**EXTRACTED RECORDS:**

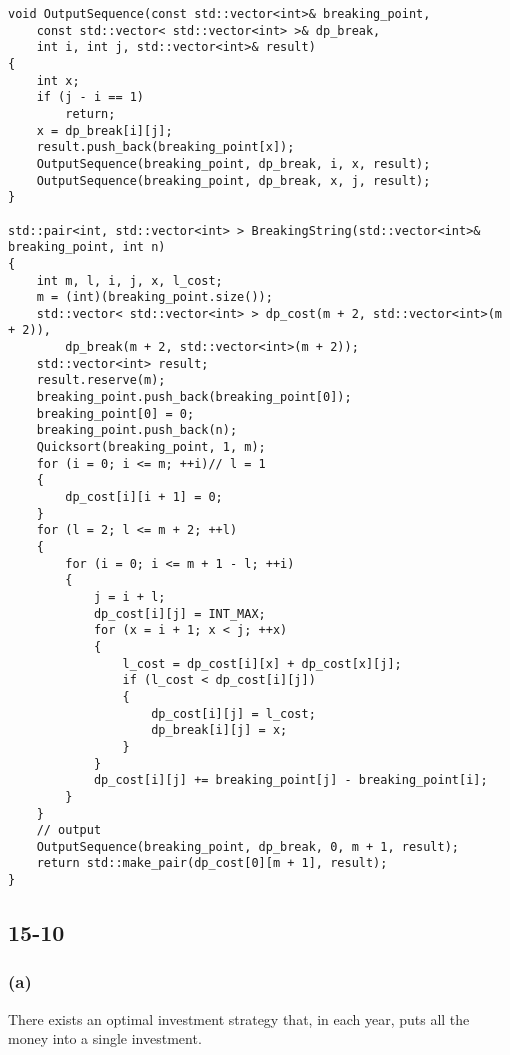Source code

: \begin{verbatim}
void OutputSequence(const std::vector<int>& breaking_point, 
    const std::vector< std::vector<int> >& dp_break,
    int i, int j, std::vector<int>& result)
{
    int x;
    if (j - i == 1)
        return;
    x = dp_break[i][j];
    result.push_back(breaking_point[x]);
    OutputSequence(breaking_point, dp_break, i, x, result);
    OutputSequence(breaking_point, dp_break, x, j, result);
}

std::pair<int, std::vector<int> > BreakingString(std::vector<int>& breaking_point, int n)
{
    int m, l, i, j, x, l_cost;
    m = (int)(breaking_point.size());
    std::vector< std::vector<int> > dp_cost(m + 2, std::vector<int>(m + 2)),
        dp_break(m + 2, std::vector<int>(m + 2));
    std::vector<int> result;
    result.reserve(m);
    breaking_point.push_back(breaking_point[0]);
    breaking_point[0] = 0;
    breaking_point.push_back(n);
    Quicksort(breaking_point, 1, m);
    for (i = 0; i <= m; ++i)// l = 1
    {
        dp_cost[i][i + 1] = 0;
    }
    for (l = 2; l <= m + 2; ++l)
    {
        for (i = 0; i <= m + 1 - l; ++i)
        {
            j = i + l;
            dp_cost[i][j] = INT_MAX;
            for (x = i + 1; x < j; ++x)
            {
                l_cost = dp_cost[i][x] + dp_cost[x][j];
                if (l_cost < dp_cost[i][j])
                {
                    dp_cost[i][j] = l_cost;
                    dp_break[i][j] = x;
                }
            }
            dp_cost[i][j] += breaking_point[j] - breaking_point[i];
        }
    }
    // output
    OutputSequence(breaking_point, dp_break, 0, m + 1, result);
    return std::make_pair(dp_cost[0][m + 1], result);
}
\end{verbatim}

\subsection*{15-10}

\subsubsection*{(a)}


\begin{claim}
    There exists an optimal investment strategy that, in each year,
    puts all the money into a single investment.
\end{claim}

**DIRECTIONS:**
Every line of the listing above that includes "return" should be copied out.

**RESULT OF THE EXERCISE:**
        return;
    return std::make_pair(dp_cost[0][m + 1], result);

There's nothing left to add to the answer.